▶ **Exercise aim**
Only one number is expected here, namely how many lines of the entries below hold the string "cases".

▶ **Given records**
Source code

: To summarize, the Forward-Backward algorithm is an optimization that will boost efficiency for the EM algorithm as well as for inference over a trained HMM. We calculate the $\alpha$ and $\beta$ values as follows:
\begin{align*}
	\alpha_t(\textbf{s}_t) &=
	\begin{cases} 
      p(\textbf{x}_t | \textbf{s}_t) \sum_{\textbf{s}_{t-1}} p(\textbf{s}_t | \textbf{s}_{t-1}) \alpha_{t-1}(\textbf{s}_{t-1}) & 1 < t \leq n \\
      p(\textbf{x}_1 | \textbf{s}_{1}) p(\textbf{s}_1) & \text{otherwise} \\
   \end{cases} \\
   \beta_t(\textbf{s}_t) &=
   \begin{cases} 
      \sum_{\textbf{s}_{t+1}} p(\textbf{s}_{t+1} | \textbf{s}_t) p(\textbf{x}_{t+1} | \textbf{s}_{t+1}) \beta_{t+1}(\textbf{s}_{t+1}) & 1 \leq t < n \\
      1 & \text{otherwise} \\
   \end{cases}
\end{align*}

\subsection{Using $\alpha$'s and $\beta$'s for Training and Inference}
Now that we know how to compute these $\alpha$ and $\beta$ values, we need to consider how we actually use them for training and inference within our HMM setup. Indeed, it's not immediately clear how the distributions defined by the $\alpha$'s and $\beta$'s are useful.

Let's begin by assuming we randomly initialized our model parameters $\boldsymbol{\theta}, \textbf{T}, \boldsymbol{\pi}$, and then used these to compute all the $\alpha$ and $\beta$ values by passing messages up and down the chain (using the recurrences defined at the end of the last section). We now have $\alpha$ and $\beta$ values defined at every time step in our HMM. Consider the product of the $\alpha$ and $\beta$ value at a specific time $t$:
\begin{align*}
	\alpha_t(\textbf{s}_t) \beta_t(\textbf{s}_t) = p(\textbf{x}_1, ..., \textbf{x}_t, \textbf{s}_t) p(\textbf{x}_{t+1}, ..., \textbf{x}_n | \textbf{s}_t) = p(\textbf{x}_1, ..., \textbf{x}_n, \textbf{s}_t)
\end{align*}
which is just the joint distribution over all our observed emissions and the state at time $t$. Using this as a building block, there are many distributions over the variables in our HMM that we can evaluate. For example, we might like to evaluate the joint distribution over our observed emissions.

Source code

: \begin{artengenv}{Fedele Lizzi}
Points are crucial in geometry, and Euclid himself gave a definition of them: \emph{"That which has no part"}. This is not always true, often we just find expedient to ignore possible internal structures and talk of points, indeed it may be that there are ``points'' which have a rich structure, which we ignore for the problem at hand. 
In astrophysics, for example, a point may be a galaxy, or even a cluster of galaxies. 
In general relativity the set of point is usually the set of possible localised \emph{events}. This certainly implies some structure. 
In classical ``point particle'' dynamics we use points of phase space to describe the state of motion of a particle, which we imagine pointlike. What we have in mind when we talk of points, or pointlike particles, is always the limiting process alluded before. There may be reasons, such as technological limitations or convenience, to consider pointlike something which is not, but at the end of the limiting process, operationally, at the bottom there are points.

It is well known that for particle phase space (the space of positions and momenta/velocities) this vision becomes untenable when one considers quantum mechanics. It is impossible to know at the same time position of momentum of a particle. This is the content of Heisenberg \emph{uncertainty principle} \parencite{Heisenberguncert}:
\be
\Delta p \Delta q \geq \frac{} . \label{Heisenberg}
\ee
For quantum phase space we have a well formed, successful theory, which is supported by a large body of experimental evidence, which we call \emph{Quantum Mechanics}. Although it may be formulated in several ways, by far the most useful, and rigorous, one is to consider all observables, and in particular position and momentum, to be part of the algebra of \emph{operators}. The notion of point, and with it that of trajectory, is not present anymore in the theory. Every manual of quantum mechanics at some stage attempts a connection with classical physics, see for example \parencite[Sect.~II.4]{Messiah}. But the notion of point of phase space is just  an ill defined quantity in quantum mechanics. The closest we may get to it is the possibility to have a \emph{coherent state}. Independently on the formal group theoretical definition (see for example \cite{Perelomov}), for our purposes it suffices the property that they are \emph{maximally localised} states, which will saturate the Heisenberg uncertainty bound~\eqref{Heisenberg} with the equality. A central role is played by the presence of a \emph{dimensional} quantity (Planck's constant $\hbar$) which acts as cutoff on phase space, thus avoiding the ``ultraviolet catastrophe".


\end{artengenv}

▶ **Answer**
4